One way to address this: we may split the optimization into two cycles, first assigning samples to plates (balancing groups), then improving the positions of the samples within each plate. This motivates the use of a dedicated sample permutation function which takes the plate structure into account and only shuffles samples around within one plate.
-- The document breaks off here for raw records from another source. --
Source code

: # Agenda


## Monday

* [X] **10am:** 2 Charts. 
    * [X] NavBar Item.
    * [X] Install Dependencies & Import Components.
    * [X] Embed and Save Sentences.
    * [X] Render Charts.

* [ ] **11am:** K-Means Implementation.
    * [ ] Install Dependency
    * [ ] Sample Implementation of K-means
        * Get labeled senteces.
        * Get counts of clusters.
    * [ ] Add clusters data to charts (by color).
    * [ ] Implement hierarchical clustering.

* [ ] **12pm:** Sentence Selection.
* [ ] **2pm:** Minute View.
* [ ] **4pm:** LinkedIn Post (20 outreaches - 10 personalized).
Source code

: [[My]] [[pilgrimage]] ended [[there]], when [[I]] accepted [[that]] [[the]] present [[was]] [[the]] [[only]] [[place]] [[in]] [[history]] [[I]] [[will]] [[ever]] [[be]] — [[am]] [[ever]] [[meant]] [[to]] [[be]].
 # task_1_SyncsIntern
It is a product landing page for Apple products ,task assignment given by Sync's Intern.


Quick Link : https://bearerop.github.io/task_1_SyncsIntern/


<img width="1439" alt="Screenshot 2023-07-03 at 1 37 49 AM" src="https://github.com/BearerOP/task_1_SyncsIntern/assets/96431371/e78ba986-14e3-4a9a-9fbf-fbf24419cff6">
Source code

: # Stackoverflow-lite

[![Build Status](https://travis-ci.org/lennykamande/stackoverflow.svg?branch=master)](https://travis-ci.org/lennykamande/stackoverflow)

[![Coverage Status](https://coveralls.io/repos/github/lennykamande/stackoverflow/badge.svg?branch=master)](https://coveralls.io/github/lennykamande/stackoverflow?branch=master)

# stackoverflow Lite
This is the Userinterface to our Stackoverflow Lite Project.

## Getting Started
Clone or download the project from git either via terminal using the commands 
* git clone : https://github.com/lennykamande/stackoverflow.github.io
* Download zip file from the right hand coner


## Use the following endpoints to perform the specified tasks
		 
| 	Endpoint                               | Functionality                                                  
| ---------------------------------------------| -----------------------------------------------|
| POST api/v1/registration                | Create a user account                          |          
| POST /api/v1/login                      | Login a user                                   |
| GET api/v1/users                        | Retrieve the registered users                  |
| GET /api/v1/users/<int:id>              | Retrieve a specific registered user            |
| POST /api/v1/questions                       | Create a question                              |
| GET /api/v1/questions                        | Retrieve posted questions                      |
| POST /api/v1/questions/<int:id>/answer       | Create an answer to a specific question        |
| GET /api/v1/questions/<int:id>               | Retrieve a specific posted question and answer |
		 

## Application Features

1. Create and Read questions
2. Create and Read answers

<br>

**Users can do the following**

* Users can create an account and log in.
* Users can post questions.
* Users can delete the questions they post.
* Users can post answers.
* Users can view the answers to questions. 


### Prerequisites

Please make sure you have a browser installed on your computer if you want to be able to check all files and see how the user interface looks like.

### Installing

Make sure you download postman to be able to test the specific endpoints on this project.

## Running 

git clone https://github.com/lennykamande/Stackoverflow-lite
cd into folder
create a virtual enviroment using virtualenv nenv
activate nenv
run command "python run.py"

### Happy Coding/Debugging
scoring_f <- osat_score_generator(batch_vars = c("plate"), feature_vars = c("Group"))
set.seed(42)
bc <- optimize_design(
example2,
scoring = scoring_f,
quiet = TRUE,
max_iter = 200, # this is set to shorten vignette run-time, normally we don't know.
n_shuffle = 2,
acceptance_func = mk_simanneal_acceptance_func(mk_simanneal_temp_func(T0 = 10000, alpha = 0.5)),
)
bc$trace$elapsed
#> Time difference of 1.634799 secs
plot_plate(bc,
plate = plate, row = row, column = col, .color = Group,
title = "Ex2: 'Plate wise' design\nStep 1: after allocating samples to plates"
)
scoring_f <- mk_plate_scoring_functions(bc, plate = "plate", row = "row", column = "col", group = "Group")
bc$score(scoring_f)
#> Plate 1 Plate 2
#> 12.77527 13.63704
set.seed(42)
bc <- optimize_design(
bc,
scoring = scoring_f,
max_iter = 400,
shuffle_proposal_func = mk_subgroup_shuffling_function(subgroup_vars = c("plate")),
acceptance_func = mk_simanneal_acceptance_func(mk_simanneal_temp_func(T0 = 1000, alpha = 0.5)),
aggregate_scores_func = L2s_norm,
quiet = TRUE
)
bc$trace$elapsed
#> Time differences in secs
#> [1] 1.634799 2.326842
bc$score(scoring_f)
#> Plate 1 Plate 2
#> 6.854748 6.309297
plot_plate(bc,
plate = plate, row = row, column = col, .color = Group,
title = "Ex2: 'Plate wise' design\nStep 2: after arranging samples within plates"
)
In this case, the shuffling function exchanges 1 pair of sample assignments every time (the default). However, any number of constant swaps or a swapping protocol (formally a vector of integers) can be supplied as well.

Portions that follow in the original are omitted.